» Provided data:
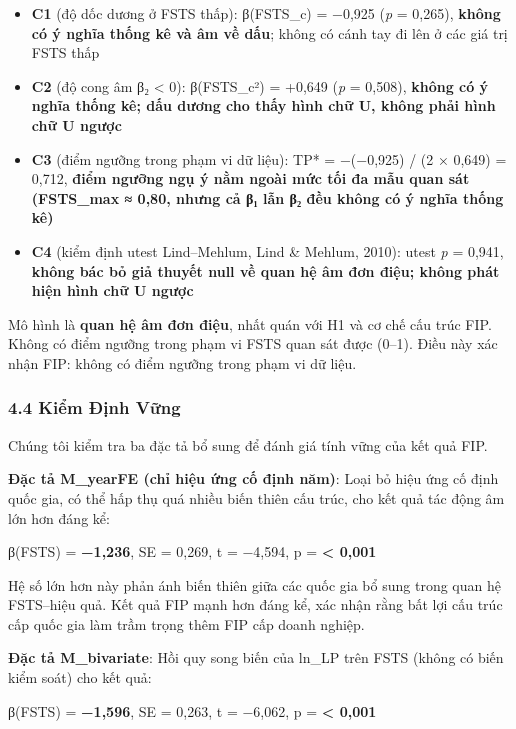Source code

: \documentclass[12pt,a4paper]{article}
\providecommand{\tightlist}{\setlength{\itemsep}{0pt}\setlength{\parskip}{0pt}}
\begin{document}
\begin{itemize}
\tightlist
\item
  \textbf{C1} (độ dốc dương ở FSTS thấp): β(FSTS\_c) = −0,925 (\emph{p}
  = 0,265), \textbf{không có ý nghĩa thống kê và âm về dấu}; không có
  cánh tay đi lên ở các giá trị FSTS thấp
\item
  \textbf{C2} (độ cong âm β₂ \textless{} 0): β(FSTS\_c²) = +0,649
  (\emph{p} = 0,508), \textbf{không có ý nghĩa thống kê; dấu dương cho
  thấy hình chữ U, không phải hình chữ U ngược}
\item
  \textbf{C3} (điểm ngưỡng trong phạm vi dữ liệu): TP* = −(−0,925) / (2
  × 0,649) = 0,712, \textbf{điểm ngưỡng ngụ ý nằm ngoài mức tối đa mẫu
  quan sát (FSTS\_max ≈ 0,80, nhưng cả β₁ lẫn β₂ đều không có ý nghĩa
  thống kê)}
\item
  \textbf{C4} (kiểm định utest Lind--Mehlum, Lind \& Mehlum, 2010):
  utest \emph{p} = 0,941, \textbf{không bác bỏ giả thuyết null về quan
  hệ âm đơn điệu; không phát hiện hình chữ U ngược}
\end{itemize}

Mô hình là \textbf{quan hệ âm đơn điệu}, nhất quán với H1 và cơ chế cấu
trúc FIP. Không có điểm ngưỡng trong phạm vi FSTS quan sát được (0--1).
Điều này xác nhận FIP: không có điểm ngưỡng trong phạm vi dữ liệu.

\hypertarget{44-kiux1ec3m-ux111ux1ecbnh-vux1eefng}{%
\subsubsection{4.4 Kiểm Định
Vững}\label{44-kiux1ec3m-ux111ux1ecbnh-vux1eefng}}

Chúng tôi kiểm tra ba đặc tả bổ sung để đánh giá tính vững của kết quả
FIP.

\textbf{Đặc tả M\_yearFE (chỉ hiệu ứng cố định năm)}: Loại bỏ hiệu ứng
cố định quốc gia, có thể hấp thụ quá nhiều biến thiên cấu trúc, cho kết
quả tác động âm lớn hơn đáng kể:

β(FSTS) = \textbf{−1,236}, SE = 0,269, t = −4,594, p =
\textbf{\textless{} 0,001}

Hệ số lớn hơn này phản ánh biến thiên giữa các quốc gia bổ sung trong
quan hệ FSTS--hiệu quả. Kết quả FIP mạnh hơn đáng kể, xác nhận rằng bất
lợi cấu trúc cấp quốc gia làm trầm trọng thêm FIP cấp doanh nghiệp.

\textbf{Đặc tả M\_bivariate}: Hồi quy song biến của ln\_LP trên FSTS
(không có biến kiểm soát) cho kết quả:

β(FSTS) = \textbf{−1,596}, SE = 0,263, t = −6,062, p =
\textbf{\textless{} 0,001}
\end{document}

* * *

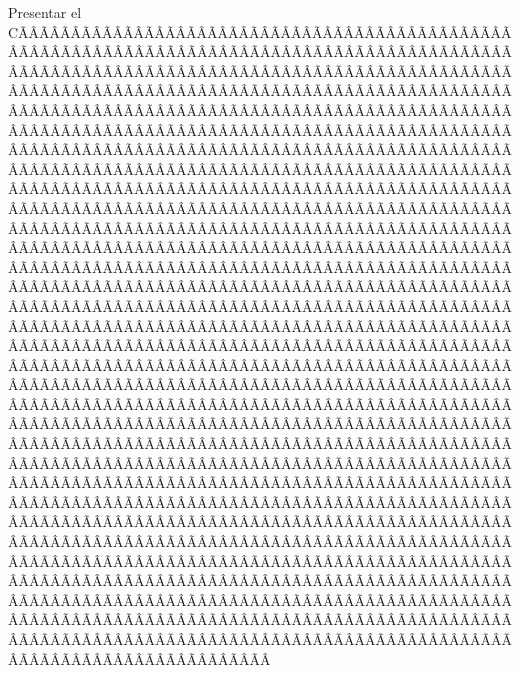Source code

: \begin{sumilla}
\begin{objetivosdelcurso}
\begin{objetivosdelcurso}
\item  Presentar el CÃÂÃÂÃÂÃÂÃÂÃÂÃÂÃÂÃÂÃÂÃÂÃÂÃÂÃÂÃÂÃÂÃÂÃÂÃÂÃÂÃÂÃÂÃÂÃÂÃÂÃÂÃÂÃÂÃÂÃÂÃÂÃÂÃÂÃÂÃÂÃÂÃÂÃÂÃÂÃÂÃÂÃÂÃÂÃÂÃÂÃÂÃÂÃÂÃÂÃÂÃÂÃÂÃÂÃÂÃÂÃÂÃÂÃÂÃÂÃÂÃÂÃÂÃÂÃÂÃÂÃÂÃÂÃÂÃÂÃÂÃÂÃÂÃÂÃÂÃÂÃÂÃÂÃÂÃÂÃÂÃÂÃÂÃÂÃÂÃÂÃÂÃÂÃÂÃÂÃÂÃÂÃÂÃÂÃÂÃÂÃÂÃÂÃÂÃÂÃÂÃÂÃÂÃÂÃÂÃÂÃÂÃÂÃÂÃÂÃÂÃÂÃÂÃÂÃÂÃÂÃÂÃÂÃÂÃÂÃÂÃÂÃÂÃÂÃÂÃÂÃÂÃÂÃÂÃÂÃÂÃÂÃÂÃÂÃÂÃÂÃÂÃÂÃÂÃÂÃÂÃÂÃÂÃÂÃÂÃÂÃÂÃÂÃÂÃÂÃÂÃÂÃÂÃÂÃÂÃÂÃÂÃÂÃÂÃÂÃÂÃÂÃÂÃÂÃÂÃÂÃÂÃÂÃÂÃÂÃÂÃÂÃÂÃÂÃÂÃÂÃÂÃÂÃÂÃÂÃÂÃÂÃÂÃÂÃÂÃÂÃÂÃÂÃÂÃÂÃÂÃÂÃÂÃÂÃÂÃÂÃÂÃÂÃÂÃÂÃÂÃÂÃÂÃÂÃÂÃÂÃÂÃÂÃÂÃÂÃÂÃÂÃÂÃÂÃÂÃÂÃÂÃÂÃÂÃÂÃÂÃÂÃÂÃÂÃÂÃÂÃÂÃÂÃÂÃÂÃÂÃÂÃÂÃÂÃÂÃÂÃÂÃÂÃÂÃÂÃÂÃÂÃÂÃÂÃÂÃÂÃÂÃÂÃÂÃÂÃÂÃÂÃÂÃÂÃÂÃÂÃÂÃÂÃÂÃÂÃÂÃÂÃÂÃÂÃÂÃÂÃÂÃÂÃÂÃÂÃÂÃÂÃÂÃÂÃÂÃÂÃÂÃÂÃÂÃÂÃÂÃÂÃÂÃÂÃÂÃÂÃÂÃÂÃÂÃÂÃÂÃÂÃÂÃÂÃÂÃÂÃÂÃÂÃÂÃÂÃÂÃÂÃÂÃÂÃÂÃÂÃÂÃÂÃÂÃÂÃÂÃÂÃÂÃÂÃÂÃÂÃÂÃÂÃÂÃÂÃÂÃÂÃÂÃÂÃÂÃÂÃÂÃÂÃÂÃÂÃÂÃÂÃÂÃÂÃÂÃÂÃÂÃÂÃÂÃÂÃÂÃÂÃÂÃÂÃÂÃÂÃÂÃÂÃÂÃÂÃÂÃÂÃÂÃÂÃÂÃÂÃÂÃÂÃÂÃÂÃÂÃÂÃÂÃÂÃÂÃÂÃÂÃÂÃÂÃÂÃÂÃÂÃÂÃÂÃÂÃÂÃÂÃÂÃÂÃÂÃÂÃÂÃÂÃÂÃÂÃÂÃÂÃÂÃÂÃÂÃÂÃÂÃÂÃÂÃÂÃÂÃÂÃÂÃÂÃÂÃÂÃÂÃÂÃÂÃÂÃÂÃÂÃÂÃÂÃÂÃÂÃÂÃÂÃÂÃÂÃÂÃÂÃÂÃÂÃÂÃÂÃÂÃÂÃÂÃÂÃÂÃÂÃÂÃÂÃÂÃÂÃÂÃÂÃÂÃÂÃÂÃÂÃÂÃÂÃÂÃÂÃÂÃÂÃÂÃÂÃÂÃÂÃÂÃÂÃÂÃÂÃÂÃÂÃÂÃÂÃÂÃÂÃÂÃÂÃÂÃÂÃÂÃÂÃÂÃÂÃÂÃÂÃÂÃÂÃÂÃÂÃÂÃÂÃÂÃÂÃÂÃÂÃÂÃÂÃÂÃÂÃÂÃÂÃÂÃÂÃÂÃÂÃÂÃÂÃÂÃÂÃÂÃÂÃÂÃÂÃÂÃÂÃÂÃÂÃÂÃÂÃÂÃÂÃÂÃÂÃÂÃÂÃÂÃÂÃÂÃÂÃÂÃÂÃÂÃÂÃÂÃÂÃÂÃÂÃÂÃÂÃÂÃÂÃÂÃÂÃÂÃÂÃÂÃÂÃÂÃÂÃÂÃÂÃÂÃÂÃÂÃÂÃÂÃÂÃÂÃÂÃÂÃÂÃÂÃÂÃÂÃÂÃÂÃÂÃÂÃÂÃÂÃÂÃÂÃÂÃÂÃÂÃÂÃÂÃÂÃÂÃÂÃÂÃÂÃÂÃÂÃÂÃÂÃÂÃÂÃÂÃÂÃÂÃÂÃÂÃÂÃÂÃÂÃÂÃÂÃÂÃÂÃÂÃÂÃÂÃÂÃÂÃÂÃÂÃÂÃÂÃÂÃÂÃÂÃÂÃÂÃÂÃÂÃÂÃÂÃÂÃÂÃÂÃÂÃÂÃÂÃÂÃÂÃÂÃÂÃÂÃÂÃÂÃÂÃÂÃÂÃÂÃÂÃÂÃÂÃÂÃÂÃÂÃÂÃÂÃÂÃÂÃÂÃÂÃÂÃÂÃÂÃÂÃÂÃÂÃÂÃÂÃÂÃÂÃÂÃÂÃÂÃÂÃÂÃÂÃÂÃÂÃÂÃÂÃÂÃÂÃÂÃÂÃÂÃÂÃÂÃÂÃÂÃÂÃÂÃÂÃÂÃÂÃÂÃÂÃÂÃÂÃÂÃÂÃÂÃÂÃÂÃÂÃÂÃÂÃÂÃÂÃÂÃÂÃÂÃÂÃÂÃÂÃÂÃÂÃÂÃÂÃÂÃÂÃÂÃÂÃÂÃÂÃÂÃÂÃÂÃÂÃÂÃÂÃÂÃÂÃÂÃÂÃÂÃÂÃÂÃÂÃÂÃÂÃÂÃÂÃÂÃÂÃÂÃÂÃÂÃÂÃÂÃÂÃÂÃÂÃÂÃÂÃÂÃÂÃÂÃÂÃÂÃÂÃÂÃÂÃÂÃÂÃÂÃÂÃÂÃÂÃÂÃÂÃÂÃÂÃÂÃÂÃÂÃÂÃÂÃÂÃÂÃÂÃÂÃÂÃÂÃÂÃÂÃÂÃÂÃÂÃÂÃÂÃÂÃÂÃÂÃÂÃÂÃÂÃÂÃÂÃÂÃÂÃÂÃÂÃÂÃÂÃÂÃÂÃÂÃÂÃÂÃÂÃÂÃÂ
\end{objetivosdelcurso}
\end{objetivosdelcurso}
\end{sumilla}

---

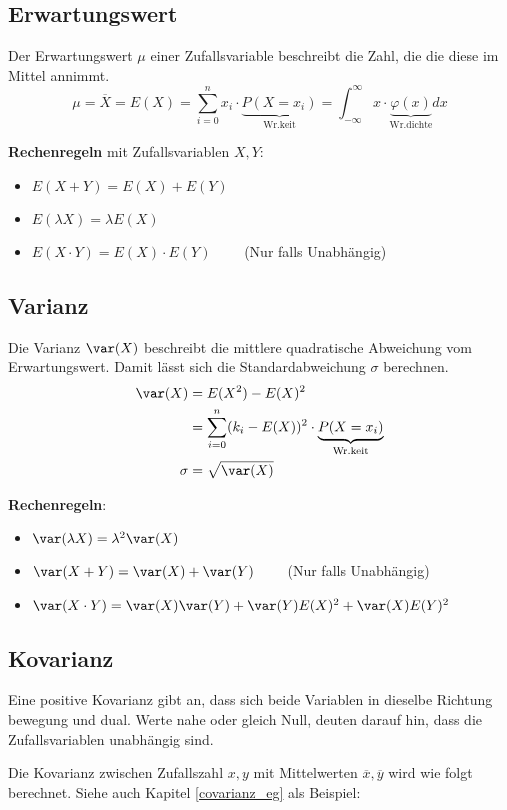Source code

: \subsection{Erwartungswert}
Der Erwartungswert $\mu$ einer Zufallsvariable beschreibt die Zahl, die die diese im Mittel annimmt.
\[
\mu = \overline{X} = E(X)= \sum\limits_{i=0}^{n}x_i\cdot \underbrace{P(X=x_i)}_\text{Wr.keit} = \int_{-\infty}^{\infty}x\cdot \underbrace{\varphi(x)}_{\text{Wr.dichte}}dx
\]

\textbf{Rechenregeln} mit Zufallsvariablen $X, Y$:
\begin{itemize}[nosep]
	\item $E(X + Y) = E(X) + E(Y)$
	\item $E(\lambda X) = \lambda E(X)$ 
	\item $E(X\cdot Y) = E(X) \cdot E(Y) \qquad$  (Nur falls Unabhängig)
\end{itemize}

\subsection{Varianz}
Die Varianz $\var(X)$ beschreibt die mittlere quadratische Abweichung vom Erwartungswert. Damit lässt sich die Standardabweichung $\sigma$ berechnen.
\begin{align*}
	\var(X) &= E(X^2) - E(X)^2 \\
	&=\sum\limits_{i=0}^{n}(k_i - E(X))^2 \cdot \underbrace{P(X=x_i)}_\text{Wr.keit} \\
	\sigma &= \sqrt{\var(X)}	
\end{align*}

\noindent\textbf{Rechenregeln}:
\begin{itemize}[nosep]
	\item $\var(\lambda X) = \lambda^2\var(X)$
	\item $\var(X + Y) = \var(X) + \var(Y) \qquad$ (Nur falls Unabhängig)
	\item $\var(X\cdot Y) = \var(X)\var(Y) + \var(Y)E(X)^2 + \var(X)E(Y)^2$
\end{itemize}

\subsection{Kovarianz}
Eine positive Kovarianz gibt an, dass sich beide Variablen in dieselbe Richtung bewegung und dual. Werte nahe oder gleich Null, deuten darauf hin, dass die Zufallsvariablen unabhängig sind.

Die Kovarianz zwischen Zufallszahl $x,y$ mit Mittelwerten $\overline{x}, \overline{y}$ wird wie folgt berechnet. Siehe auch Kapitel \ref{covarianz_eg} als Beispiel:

» What you have to do:
Provide the count of lines in the entries above that hold the word "cdot", and leave out everything else.

» Exercise response:
4